Development of the universe based geometry criticality search capability in RMC and analysis of NHR200-II reactor

Abstract Criticality search is one of the important aspects to perform accurate lifecycle analysis of nuclear reactor in Monte Carlo code, in which the geometry criticality search is particularly important for some kinds of reactor systems, such as BWR and so on, to use control rods to adjust the criticality and power in lifecycle. To solve the Monte Carlo geometry criticality search problem correctly and efficiently, the Universe Based Geometry Criticality Search (UBGCS) capability along with the Non-Converged Sub-Iteration (NCSI) acceleration method is newly developed and implemented in reactor physics Monte Carlo code RMC. The UBGCS capability relies on the multi-layer universe geometry description structure in RMC and could perform eigenvalue criticality search not only to single or several surfaces, but also complex cells and universes combination.

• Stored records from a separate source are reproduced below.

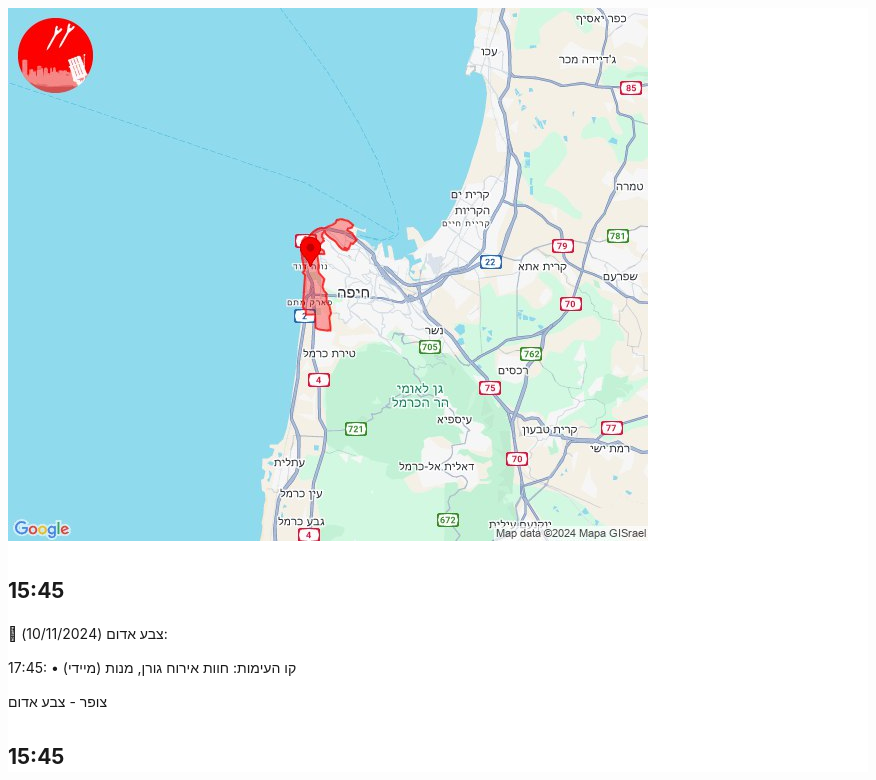 ![Photo](images/35229.jpg)

## 15:45

🔴 צבע אדום (10/11/2024):

17:45:
• קו העימות: חוות אירוח גורן, מנות (מיידי)

צופר - צבע אדום

## 15:45
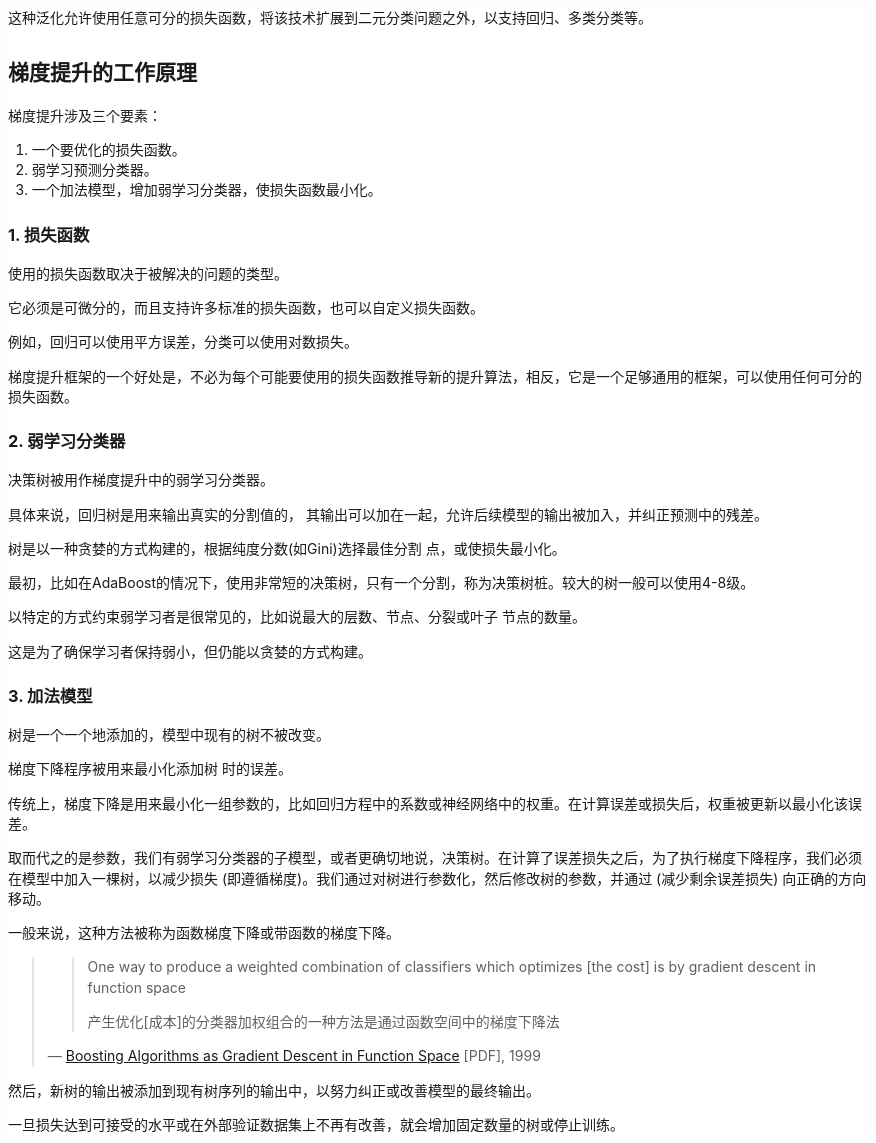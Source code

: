 这种泛化允许使用任意可分的损失函数，将该技术扩展到二元分类问题之外，以支持回归、多类分类等。

## 梯度提升的工作原理

梯度提升涉及三个要素：

1. 一个要优化的损失函数。  
2. 弱学习预测分类器。  
3. 一个加法模型，增加弱学习分类器，使损失函数最小化。

### 1. 损失函数

使用的损失函数取决于被解决的问题的类型。

它必须是可微分的，而且支持许多标准的损失函数，也可以自定义损失函数。

例如，回归可以使用平方误差，分类可以使用对数损失。

梯度提升框架的一个好处是，不必为每个可能要使用的损失函数推导新的提升算法，相反，它是一个足够通用的框架，可以使用任何可分的损失函数。

### 2. 弱学习分类器

决策树被用作梯度提升中的弱学习分类器。

具体来说，回归树是用来输出真实的分割值的， 其输出可以加在一起，允许后续模型的输出被加入，并纠正预测中的残差。

树是以一种贪婪的方式构建的，根据纯度分数(如Gini)选择最佳分割 点，或使损失最小化。

最初，比如在AdaBoost的情况下，使用非常短的决策树，只有一个分割，称为决策树桩。较大的树一般可以使用4-8级。

以特定的方式约束弱学习者是很常见的，比如说最大的层数、节点、分裂或叶子 节点的数量。

这是为了确保学习者保持弱小，但仍能以贪婪的方式构建。

### 3. 加法模型

树是一个一个地添加的，模型中现有的树不被改变。

梯度下降程序被用来最小化添加树 时的误差。

传统上，梯度下降是用来最小化一组参数的，比如回归方程中的系数或神经网络中的权重。在计算误差或损失后，权重被更新以最小化该误差。

取而代之的是参数，我们有弱学习分类器的子模型，或者更确切地说，决策树。在计算了误差损失之后，为了执行梯度下降程序，我们必须在模型中加入一棵树，以减少损失 (即遵循梯度)。我们通过对树进行参数化，然后修改树的参数，并通过 (减少剩余误差损失) 向正确的方向移动。

一般来说，这种方法被称为函数梯度下降或带函数的梯度下降。

> > One way to produce a weighted combination of classifiers which optimizes [the cost] is by gradient descent in function space
> >
> > 产生优化\[成本\]的分类器加权组合的一种方法是通过函数空间中的梯度下降法  
>
> — [Boosting Algorithms as Gradient Descent in Function Space](http://papers.nips.cc/paper/1766-boosting-algorithms-as-gradient-descent.pdf) [PDF], 1999

然后，新树的输出被添加到现有树序列的输出中，以努力纠正或改善模型的最终输出。

一旦损失达到可接受的水平或在外部验证数据集上不再有改善，就会增加固定数量的树或停止训练。
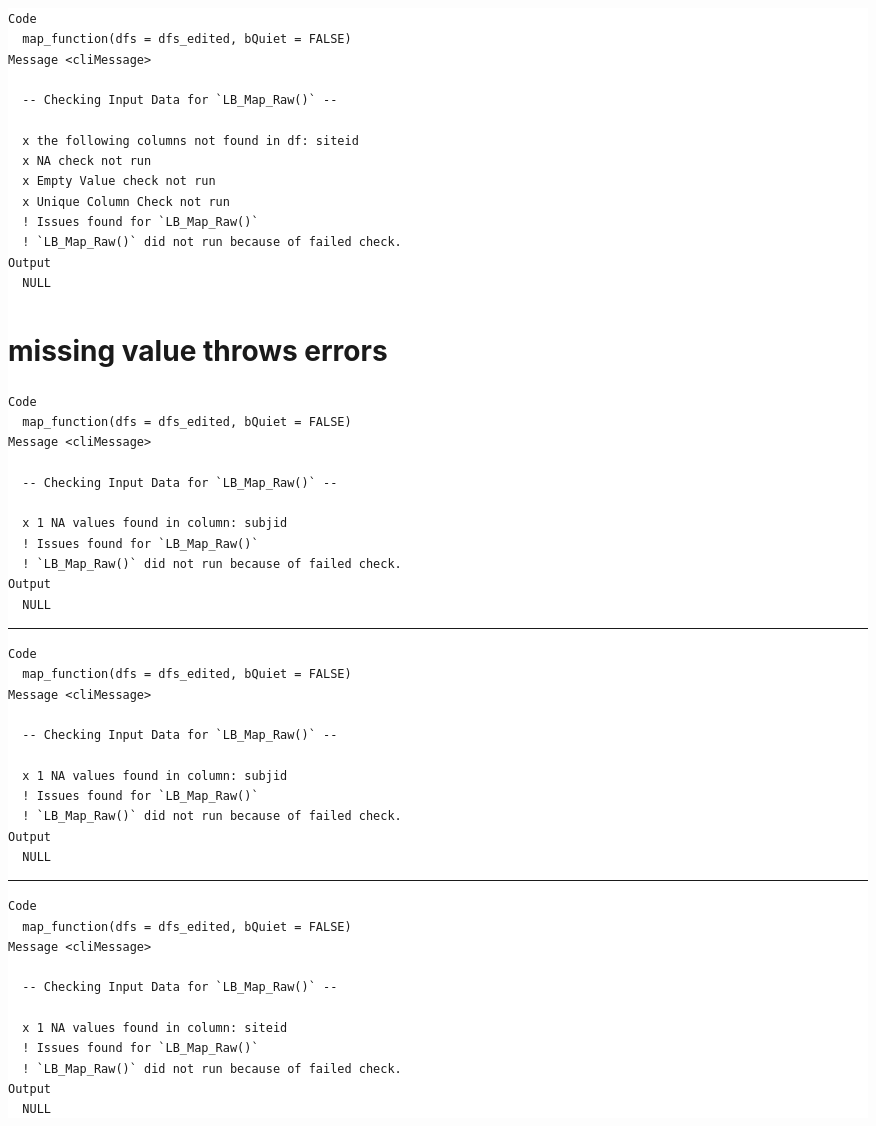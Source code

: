 
    Code
      map_function(dfs = dfs_edited, bQuiet = FALSE)
    Message <cliMessage>
      
      -- Checking Input Data for `LB_Map_Raw()` --
      
      x the following columns not found in df: siteid
      x NA check not run
      x Empty Value check not run
      x Unique Column Check not run
      ! Issues found for `LB_Map_Raw()`
      ! `LB_Map_Raw()` did not run because of failed check.
    Output
      NULL

# missing value throws errors

    Code
      map_function(dfs = dfs_edited, bQuiet = FALSE)
    Message <cliMessage>
      
      -- Checking Input Data for `LB_Map_Raw()` --
      
      x 1 NA values found in column: subjid
      ! Issues found for `LB_Map_Raw()`
      ! `LB_Map_Raw()` did not run because of failed check.
    Output
      NULL

---

    Code
      map_function(dfs = dfs_edited, bQuiet = FALSE)
    Message <cliMessage>
      
      -- Checking Input Data for `LB_Map_Raw()` --
      
      x 1 NA values found in column: subjid
      ! Issues found for `LB_Map_Raw()`
      ! `LB_Map_Raw()` did not run because of failed check.
    Output
      NULL

---

    Code
      map_function(dfs = dfs_edited, bQuiet = FALSE)
    Message <cliMessage>
      
      -- Checking Input Data for `LB_Map_Raw()` --
      
      x 1 NA values found in column: siteid
      ! Issues found for `LB_Map_Raw()`
      ! `LB_Map_Raw()` did not run because of failed check.
    Output
      NULL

By using the NCSI method, the RMC’s UBGCS capability could achieve accurate and efficient Monte Carlo criticality search for complex problems. Based on the newly developed UBGCS capability and other advanced techniques in RMC, the lifecycle analysis of a nuclear heating small modular reactor concept NHR200-II is taken out to have a better understanding of the reactor physics characteristics of this reactor. NHR200-II is a new 200 MWt commercial size heating reactor using control rods as power regulating system developed by INET, Tsinghua University according to the new energy and environment requirements in China. In this article, the first detailed Monte Carlo model of NHR200-II has been build including different types of complex fuel assemblies, cruciform control rods, full core structures and so on. The cold zero power and hot zero power state of the NHR200-II reactor are analyzed based on the detailed model. Also using the Monte Carlo reactor physics/thermal hydraulics and UBGCS capabilities in RMC, the full core pin-by-pin burnup calculation of NHR200-II are performed and analyzed.